Material for this task ▸
----

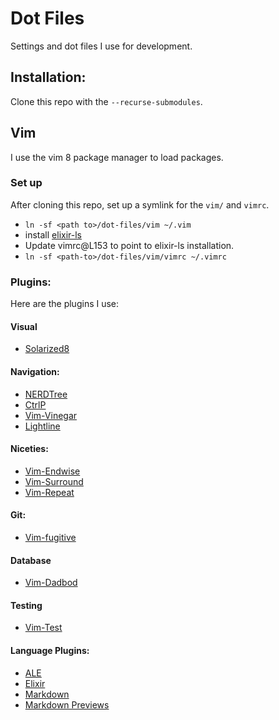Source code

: # Dot Files

Settings and dot files I use for development.

## Installation:

Clone this repo with the `--recurse-submodules`.

## Vim

I use the vim 8 package manager to load packages.

### Set up

After cloning this repo, set up a symlink for the `vim/` and `vimrc`.

- `ln -sf <path to>/dot-files/vim ~/.vim`
- install [elixir-ls](https://github.com/elixir-lsp/elixir-ls)
- Update vimrc@L153 to point to elixir-ls installation.
- `ln -sf <path-to>/dot-files/vim/vimrc ~/.vimrc`


### Plugins:
Here are the plugins I use:

#### Visual

- [Solarized8](https://github.com/lifepillar/vim-solarized8.git)

#### Navigation:

- [NERDTree](https://github.com/preservim/nerdtree.git)
- [CtrlP](https://github.com/kien/ctrlp.vim.git)
- [Vim-Vinegar](https://github.com/tpope/vim-vinegar.git)
- [Lightline](https://github.com/itchyny/lightline.vim)

#### Niceties:

- [Vim-Endwise](https://github.com/tpope/vim-endwise)
- [Vim-Surround](https://tpope.io/vim/surround.git)
- [Vim-Repeat](https://tpope.io/vim/repeat.git)

#### Git:

- [Vim-fugitive](https://tpope.io/vim/fugitive.git)

#### Database

- [Vim-Dadbod](https://github.com/tpope/vim-dadbod)

#### Testing

- [Vim-Test](https://github.com/vim-test/vim-test)

#### Language Plugins:

- [ALE](https://github.com/dense-analysis/ale.git)
- [Elixir](https://github.com/elixir-editors/vim-elixir.git)
- [Markdown](https://github.com/plasticboy/vim-markdown.git)
- [Markdown Previews](https://github.com/JamshedVesuna/vim-markdown-preview.git)
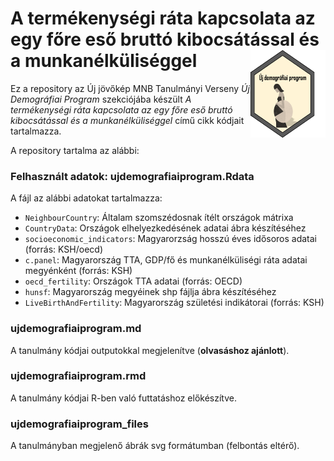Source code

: # A termékenységi ráta kapcsolata az egy főre eső bruttó kibocsátással és a munkanélküliséggel <img src="logo.png" align="right" width="120" height="140" />

Ez a repository az Új jövőkép MNB Tanulmányi Verseny *Új Demográfiai Program* szekciójába készült *A termékenységi ráta kapcsolata az egy főre eső bruttó kibocsátással és a munkanélküliséggel* című cikk kódjait tartalmazza.

A repository tartalma az alábbi:

### Felhasznált adatok: ujdemografiaiprogram.Rdata

A fájl az alábbi adatokat tartalmazza:

- `NeighbourCountry`: Általam szomszédosnak ítélt országok mátrixa
- `CountryData`: Országok elhelyezkedésének adatai ábra készítéséhez
- `socioeconomic_indicators`: Magyarorzság hosszú éves idősoros adatai (forrás: KSH/oecd)
- `c.panel`: Magyarország TTA, GDP/fő és munkanélküliségi ráta adatai megyénként (forrás: KSH)
- `oecd_fertility`: Országok TTA adatai (forrás: OECD)
- `hunsf`: Magyarország megyéinek shp fájlja ábra készítéséhez
- `LiveBirthAndFertility`: Magyarország születési indikátorai (forrás: KSH)

### ujdemografiaiprogram.md

A tanulmány kódjai outputokkal megjelenítve (**olvasáshoz ajánlott**).

### ujdemografiaiprogram.rmd

A tanulmány kódjai R-ben való futtatáshoz előkészítve.

### ujdemografiaiprogram_files

A tanulmányban megjelenő ábrák svg formátumban (felbontás eltérő).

----

What is needed ▸
Using the material above, restate word for word the lines from the line that has "- [Vim-Dadbod](https://github.com/tpope/vim-dadbod)" to the last line, inclusive, with pictures omitted.

Answer space ▸
- [Vim-Dadbod](https://github.com/tpope/vim-dadbod)

#### Testing

- [Vim-Test](https://github.com/vim-test/vim-test)

#### Language Plugins:

- [ALE](https://github.com/dense-analysis/ale.git)
- [Elixir](https://github.com/elixir-editors/vim-elixir.git)
- [Markdown](https://github.com/plasticboy/vim-markdown.git)
- [Markdown Previews](https://github.com/JamshedVesuna/vim-markdown-preview.git)
Source code

: # A termékenységi ráta kapcsolata az egy főre eső bruttó kibocsátással és a munkanélküliséggel <img src="logo.png" align="right" width="120" height="140" />

Ez a repository az Új jövőkép MNB Tanulmányi Verseny *Új Demográfiai Program* szekciójába készült *A termékenységi ráta kapcsolata az egy főre eső bruttó kibocsátással és a munkanélküliséggel* című cikk kódjait tartalmazza.

A repository tartalma az alábbi:

### Felhasznált adatok: ujdemografiaiprogram.Rdata

A fájl az alábbi adatokat tartalmazza:

- `NeighbourCountry`: Általam szomszédosnak ítélt országok mátrixa
- `CountryData`: Országok elhelyezkedésének adatai ábra készítéséhez
- `socioeconomic_indicators`: Magyarorzság hosszú éves idősoros adatai (forrás: KSH/oecd)
- `c.panel`: Magyarország TTA, GDP/fő és munkanélküliségi ráta adatai megyénként (forrás: KSH)
- `oecd_fertility`: Országok TTA adatai (forrás: OECD)
- `hunsf`: Magyarország megyéinek shp fájlja ábra készítéséhez
- `LiveBirthAndFertility`: Magyarország születési indikátorai (forrás: KSH)

### ujdemografiaiprogram.md

A tanulmány kódjai outputokkal megjelenítve (**olvasáshoz ajánlott**).

### ujdemografiaiprogram.rmd

A tanulmány kódjai R-ben való futtatáshoz előkészítve.

### ujdemografiaiprogram_files

A tanulmányban megjelenő ábrák svg formátumban (felbontás eltérő).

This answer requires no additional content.